My Bestfriend Prince
Gadis itu tampak sangat cantik, dengan bloues peach dan sling bag yang menggantung dipundaknya. Sedikit make-up namun masih terlihat natural dengan lipbalm pink di bibirnya yang tipis.
"Perfect," ucapnya dihadapan cermin. Setelah dirasa siap, gadis itu turun dengan bahagianya.
Dibawah sudah ada cowok yang berpakaian senada dengannya. Namun dibalut dengan kemeja hitam. Cowok itu tampak terlihat elegan dan mewah. Dan pastinya sangat tampan dan sesuai dengan dirinya yang cantik.
"Yuan."
Yuan Regata. Cowok itu sahabatnya sejak kecil. Dan sampai sekarang, hubungan mereka masih sama. Yuan menoleh ketika Irine memanggil namanya.

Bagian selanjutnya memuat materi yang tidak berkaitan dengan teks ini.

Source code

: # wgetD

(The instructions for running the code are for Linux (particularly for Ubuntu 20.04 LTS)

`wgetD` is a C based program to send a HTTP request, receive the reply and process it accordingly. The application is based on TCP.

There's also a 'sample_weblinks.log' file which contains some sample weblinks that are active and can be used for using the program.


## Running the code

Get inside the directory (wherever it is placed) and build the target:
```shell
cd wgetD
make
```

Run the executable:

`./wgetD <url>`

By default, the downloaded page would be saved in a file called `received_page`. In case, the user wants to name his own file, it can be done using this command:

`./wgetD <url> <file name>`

"Udah?" Irine mengangguk. Ia berada dihadapan Yuan dengan senyum manisnya.
"Lo pake lipstik?"
"Iya dong. Kan gue juga mau tampil cantik didepan keluarga lo. Biar gak malu-maluin lo juga," jawab Irine dengan senang.

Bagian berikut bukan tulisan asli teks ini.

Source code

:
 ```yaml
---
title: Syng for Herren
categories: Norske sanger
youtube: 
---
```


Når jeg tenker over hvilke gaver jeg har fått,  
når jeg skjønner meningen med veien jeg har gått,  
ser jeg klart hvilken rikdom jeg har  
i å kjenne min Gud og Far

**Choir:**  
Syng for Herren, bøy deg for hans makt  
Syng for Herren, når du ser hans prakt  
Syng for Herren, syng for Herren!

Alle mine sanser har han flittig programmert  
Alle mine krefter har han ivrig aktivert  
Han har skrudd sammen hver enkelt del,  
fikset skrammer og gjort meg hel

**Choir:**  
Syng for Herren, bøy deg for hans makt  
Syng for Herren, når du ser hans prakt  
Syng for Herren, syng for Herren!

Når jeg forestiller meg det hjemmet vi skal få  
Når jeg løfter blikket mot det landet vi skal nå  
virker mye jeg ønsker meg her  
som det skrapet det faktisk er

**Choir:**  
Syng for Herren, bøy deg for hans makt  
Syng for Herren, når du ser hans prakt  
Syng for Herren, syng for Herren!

Malam ini, acara makan malam dengan keluarga Yuan. Sudah terlalu akrab hingga Irine sering diundang untuk makan malam di keluarga Yuan.
"Jelek. Mending lo hapus aja," komentar Yuan.

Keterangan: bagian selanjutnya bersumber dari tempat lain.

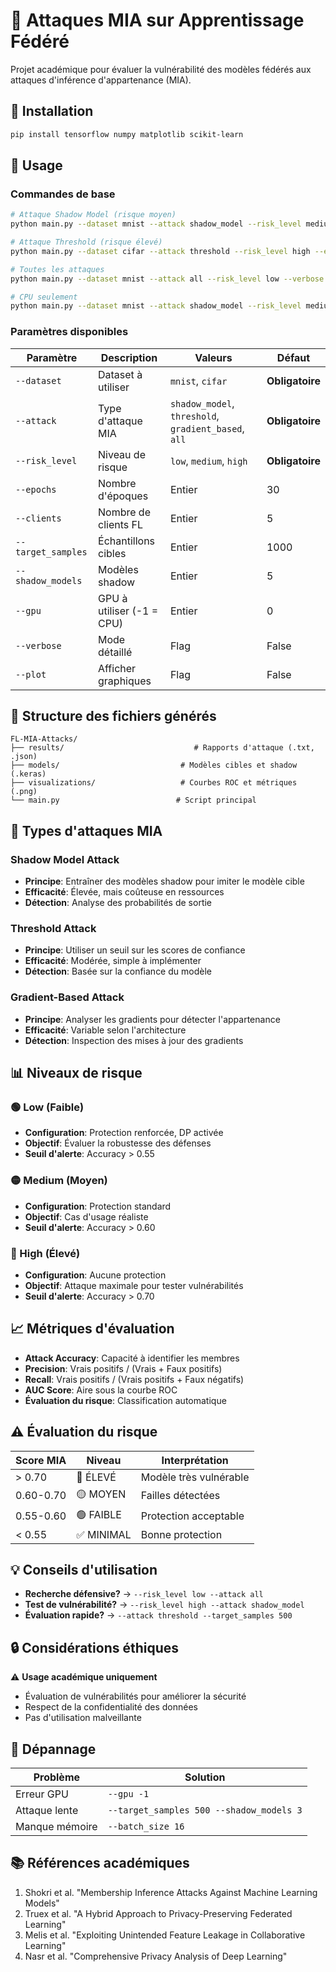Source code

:# 🎯 Attaques MIA sur Apprentissage Fédéré

Projet académique pour évaluer la vulnérabilité des modèles fédérés aux attaques d'inférence d'appartenance (MIA).

## 🚀 Installation

```bash
pip install tensorflow numpy matplotlib scikit-learn
```

## 📝 Usage

### Commandes de base

```bash
# Attaque Shadow Model (risque moyen)
python main.py --dataset mnist --attack shadow_model --risk_level medium

# Attaque Threshold (risque élevé)
python main.py --dataset cifar --attack threshold --risk_level high --epochs 50

# Toutes les attaques
python main.py --dataset mnist --attack all --risk_level low --verbose --plot

# CPU seulement
python main.py --dataset mnist --attack shadow_model --risk_level medium --gpu -1
```

### Paramètres disponibles

| Paramètre | Description | Valeurs | Défaut |
|-----------|-------------|---------|--------|
| `--dataset` | Dataset à utiliser | `mnist`, `cifar` | **Obligatoire** |
| `--attack` | Type d'attaque MIA | `shadow_model`, `threshold`, `gradient_based`, `all` | **Obligatoire** |
| `--risk_level` | Niveau de risque | `low`, `medium`, `high` | **Obligatoire** |
| `--epochs` | Nombre d'époques | Entier | 30 |
| `--clients` | Nombre de clients FL | Entier | 5 |
| `--target_samples` | Échantillons cibles | Entier | 1000 |
| `--shadow_models` | Modèles shadow | Entier | 5 |
| `--gpu` | GPU à utiliser (-1 = CPU) | Entier | 0 |
| `--verbose` | Mode détaillé | Flag | False |
| `--plot` | Afficher graphiques | Flag | False |

## 📁 Structure des fichiers générés

```
FL-MIA-Attacks/
├── results/                             # Rapports d'attaque (.txt, .json)
├── models/                           # Modèles cibles et shadow (.keras)
├── visualizations/                   # Courbes ROC et métriques (.png)
└── main.py                          # Script principal
```

## 🎯 Types d'attaques MIA

### Shadow Model Attack
- **Principe**: Entraîner des modèles shadow pour imiter le modèle cible
- **Efficacité**: Élevée, mais coûteuse en ressources
- **Détection**: Analyse des probabilités de sortie

### Threshold Attack
- **Principe**: Utiliser un seuil sur les scores de confiance
- **Efficacité**: Modérée, simple à implémenter
- **Détection**: Basée sur la confiance du modèle

### Gradient-Based Attack
- **Principe**: Analyser les gradients pour détecter l'appartenance
- **Efficacité**: Variable selon l'architecture
- **Détection**: Inspection des mises à jour des gradients

## 📊 Niveaux de risque

### 🟢 Low (Faible)
- **Configuration**: Protection renforcée, DP activée
- **Objectif**: Évaluer la robustesse des défenses
- **Seuil d'alerte**: Accuracy > 0.55

### 🟡 Medium (Moyen)
- **Configuration**: Protection standard
- **Objectif**: Cas d'usage réaliste
- **Seuil d'alerte**: Accuracy > 0.60

### 🔴 High (Élevé)
- **Configuration**: Aucune protection
- **Objectif**: Attaque maximale pour tester vulnérabilités
- **Seuil d'alerte**: Accuracy > 0.70

## 📈 Métriques d'évaluation

- **Attack Accuracy**: Capacité à identifier les membres
- **Precision**: Vrais positifs / (Vrais + Faux positifs)
- **Recall**: Vrais positifs / (Vrais positifs + Faux négatifs)  
- **AUC Score**: Aire sous la courbe ROC
- **Évaluation du risque**: Classification automatique

## ⚠️ Évaluation du risque

| Score MIA | Niveau | Interprétation |
|-----------|--------|----------------|
| > 0.70 | 🔴 ÉLEVÉ | Modèle très vulnérable |
| 0.60-0.70 | 🟡 MOYEN | Failles détectées |
| 0.55-0.60 | 🟢 FAIBLE | Protection acceptable |
| < 0.55 | ✅ MINIMAL | Bonne protection |

## 💡 Conseils d'utilisation

- **Recherche défensive?** → `--risk_level low --attack all`
- **Test de vulnérabilité?** → `--risk_level high --attack shadow_model`
- **Évaluation rapide?** → `--attack threshold --target_samples 500`

## 🔒 Considérations éthiques

⚠️ **Usage académique uniquement**
- Évaluation de vulnérabilités pour améliorer la sécurité
- Respect de la confidentialité des données
- Pas d'utilisation malveillante

## 🐛 Dépannage

| Problème | Solution |
|----------|----------|
| Erreur GPU | `--gpu -1` |
| Attaque lente | `--target_samples 500 --shadow_models 3` |
| Manque mémoire | `--batch_size 16` |

## 📚 Références académiques

1. Shokri et al. "Membership Inference Attacks Against Machine Learning Models"
2. Truex et al. "A Hybrid Approach to Privacy-Preserving Federated Learning"
3. Melis et al. "Exploiting Unintended Feature Leakage in Collaborative Learning"
4. Nasr et al. "Comprehensive Privacy Analysis of Deep Learning"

"Hah? Kok jelek? Perasaan pas gue ngaca tadi bagus kok. Gak bakal malu-maluin juga," ucap Irine dengan yakin.
"Pokoknya hapus sana. Gue tunggu depan."
Yuan memang begitu. Bersikap seenaknya saja. Ucapannya pun tidak disaring sampai kadang Irine itu kesal padanya.
"Ish, dasar! Lo nya aja yang gak tau zaman."
"Buruan! Gak pake lama!" teriak Yuan sambil berjalan keluar.
"Iya-iya."
[[]]
Rumah Yuan dipenuhi oleh orang. Ternyata, ia diundang makan malam karena keluarganya memang mengadakan acara. Dan disini itu sangat ramai!
Bahkan Irine masih saja berdiam di dalam mobil Yuan ketika sudah sampai.
"Lo mau disitu aja apa?" tanya Yuan dengan jengah.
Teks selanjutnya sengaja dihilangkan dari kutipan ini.